Can I Sleep On It ???

So here it is, 1.30 am and I'm struggling to write...

The scene is there, the wording isn't.  I suppose it doesn't help that I have not really been focusing on this project lately.  It feels like maybe I should back off for a few days, let it simmer and then see what comes to the surface.  Or just lug my laptop with me wherever I go and write whenever inspiration strikes... or maybe I should go back to longhand and then copy it out onto here... Decisions, decisions.

I do have housework to do and I need to set time aside for working with Eamon on his phonics chart, his numbers and writing... Just an hour would be good.  And cozy up with Hayden and read to him, as well:)

I have a routine but I think I need to set it to a specific time frame...  At least until it comes second nature to me...

And now to sleep because I won't be any good to anyone without at least six hours:)















Thursday, August 11, 2011

Rain, Rain Go Away

To be honest, I'm in a bit of a mood today... Upset at the rain, which is silly.  I try to think that the plants and trees and grass need a drink, too but when it's been raining off and on since the night before, it just gets frustrating.

Also, I'm discouraged because Andrew is tired and sore, which means he won't be going anywhere today.  I hate to see him stuck inside and I feel bad for the boys because he isn't active.  Scarring of the spine is no joke - he's in pretty much constant pain and we still haven't heard from the specialists yet, which is beyond frustrating...

So, yes, I'm grouchy :( Also, want to take the boys out and I feel like it's no good because I don't drive and I don't want them catching a cold... Sigh...

Maybe I'll do some writing later, or maybe I'll help the boys start their scrap books.  At least attaching the covers.  We might go to the library later to copy some pages... We'll see...

Onwards and upwards !!






Wednesday, August 10, 2011

What Can I Do ???

People have so many ideas about what has caused the looting and crimes that have been committed in London and the other cities affected... Poverty, hopelessness, boredom, etc... I'm not interested in excuses.  There can be no excuse for causing such damage, for hurting other people, for destroying your own and other people's community.

And now to be 'the devil's advocate'...  What exactly is the situation these young people find themselves in today ??? They are allowed to finish school at sixteen, but not allowed to vote.  They are not allowed to buy cigarettes or alcohol.  They can work but are not even paid minimum wage.  In fact, they won't be eligible for minimum wage until they are twenty-one !! They cannot drive, their hours - if they work - are severely restricted.
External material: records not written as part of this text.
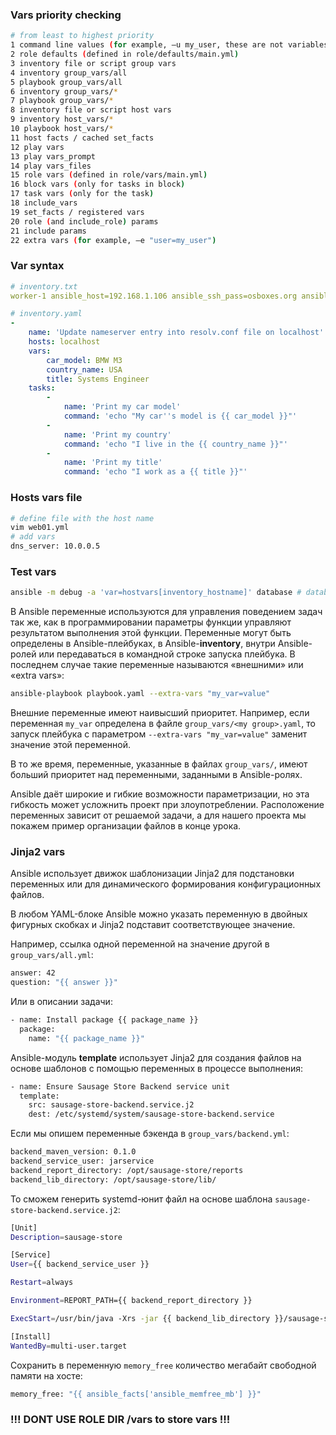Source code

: ### Vars priority checking

```bash
# from least to highest priority
1 command line values (for example, —u my_user, these are not variables)
2 role defaults (defined in role/defaults/main.yml)
3 inventory file or script group vars
4 inventory group_vars/all
5 playbook group_vars/all
6 inventory group_vars/*
7 playbook group_vars/*
8 inventory file or script host vars
9 inventory host_vars/*
10 playbook host_vars/*
11 host facts / cached set_facts
12 play vars
13 play vars_prompt
14 play vars_files
15 role vars (defined in role/vars/main.yml)
16 block vars (only for tasks in block)
17 task vars (only for the task)
18 include_vars
19 set_facts / registered vars
20 role (and include_role) params
21 include params
22 extra vars (for example, —e "user=my_user")
```

### Var syntax

```yaml
# inventory.txt
worker-1 ansible_host=192.168.1.106 ansible_ssh_pass=osboxes.org ansible_connection=ssh ansible_port=22

# inventory.yaml
-
    name: 'Update nameserver entry into resolv.conf file on localhost'
    hosts: localhost
    vars:
        car_model: BMW M3
        country_name: USA
        title: Systems Engineer
    tasks:
        -
            name: 'Print my car model'
            command: 'echo "My car''s model is {{ car_model }}"'
        -
            name: 'Print my country'
            command: 'echo "I live in the {{ country_name }}"'
        -
            name: 'Print my title'
            command: 'echo "I work as a {{ title }}"'
```

### Hosts vars file

```bash
# define file with the host name
vim web01.yml
# add vars
dns_server: 10.0.0.5
```

### Test vars

```bash
ansible -m debug -a 'var=hostvars[inventory_hostname]' database # database is var file name
```



В Ansible переменные используются для управления поведением задач так же, как в программировании параметры функции управляют результатом выполнения этой функции. Переменные могут быть определены в Ansible-плейбуках, в Ansible-**inventory**, внутри Ansible-ролей или передаваться в командной строке запуска плейбука. В последнем случае такие переменные называются «внешними» или «extra vars»:

```bash
ansible-playbook playbook.yaml --extra-vars "my_var=value" 
```

Внешние переменные имеют наивысший приоритет. Например, если переменная `my_var` определена в файле `group_vars/<my group>.yaml`, то запуск плейбука с параметром `--extra-vars "my_var=value"` заменит значение этой переменной.

В то же время, переменные, указанные в файлах `group_vars/`, имеют больший приоритет над переменными, заданными в Ansible-ролях.

Ansible даёт широкие и гибкие возможности параметризации, но эта гибкость может усложнить проект при злоупотреблении. Расположение переменных зависит от решаемой задачи, а для нашего проекта мы покажем пример организации файлов в конце урока.

### Jinja2 vars

Ansible использует движок шаблонизации Jinja2 для подстановки переменных или для динамического формирования конфигурационных файлов.

В любом YAML-блоке Ansible можно указать переменную в двойных фигурных скобках и Jinja2 подставит соответствующее значение.

Например, ссылка одной переменной на значение другой в `group_vars/all.yml`:

```bash
answer: 42
question: "{{ answer }}" 
```

Или в описании задачи:

```bash
- name: Install package {{ package_name }}
  package:
    name: "{{ package_name }}" 
```

Ansible-модуль **template** использует Jinja2 для создания файлов на основе шаблонов с помощью переменных в процессе выполнения:

```bash
- name: Ensure Sausage Store Backend service unit 
  template:
    src: sausage-store-backend.service.j2
    dest: /etc/systemd/system/sausage-store-backend.service 
```

Если мы опишем переменные бэкенда в `group_vars/backend.yml`:

```bash
backend_maven_version: 0.1.0
backend_service_user: jarservice
backend_report_directory: /opt/sausage-store/reports
backend_lib_directory: /opt/sausage-store/lib/ 
```

То сможем генерить systemd-юнит файл на основе шаблона `sausage-store-backend.service.j2`:

```bash
[Unit]
Description=sausage-store

[Service]
User={{ backend_service_user }}

Restart=always

Environment=REPORT_PATH={{ backend_report_directory }}

ExecStart=/usr/bin/java -Xrs -jar {{ backend_lib_directory }}/sausage-store-{{ backend_maven_version }}.jar

[Install]
WantedBy=multi-user.target 
```

Сохранить в переменную `memory_free` количество мегабайт свободной памяти на хосте:

```bash
memory_free: "{{ ansible_facts['ansible_memfree_mb'] }}"
```

### !!! DONT USE ROLE DIR /vars to store vars !!!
Perhaps they have finished school but don't want to attend university... Are there any apprenticeships in the field they'd like to work in: plumbing, joinery, decorating, electrician, mechanics ???

My husband and I will do our best to raise our boys to have a good work ethic, to have respect for others, to be responsible members of their society... But is there any place like that for these young people who might not be being taught that at home: a place to learn that they matter, that they can have a positive impact on their community, that they can be respected and looked up to by the next generation ???

How much are we willing to do to ensure our young people have a future that WE wouldn't mind having ??? What can I do to not only instill in my two boys that they are loved, cared for, important, that how they feel and what they think and say and do matter but also for other young people in my area ???

In a way, I am almost thankful for the chaos that has happened in the past few days because it's woken me up to the fact that maybe THERE is something I can do... Now, to check out the YMCA :)



 




Tuesday, August 9, 2011

Chaos and Confusion

 My mind is boggling right now.  Woke up this morning to hear that the rioting has hit Birmingham, Liverpool, Bristol, Manchester, Leeds... Why ??? The rioting was supposedly a protest against the alleged gang member killed by police in Tottenham... So how does that affect anyone else in any of these other cities ???

Perhaps I'm getting the totally wrong idea but it seems to me that the rioters are just looking for an excuse to do something they consider fun.  They're mostly teen agers, these people that are looting shops and burning private homes, burgling private homes, robbing people on the street... There is no reason for their behaviour, though when asked one of them said it was to 'get his taxes back'.  Does he even know what he's talking about ??? I'm sure he isn't making enough to have any serious money withheld from him...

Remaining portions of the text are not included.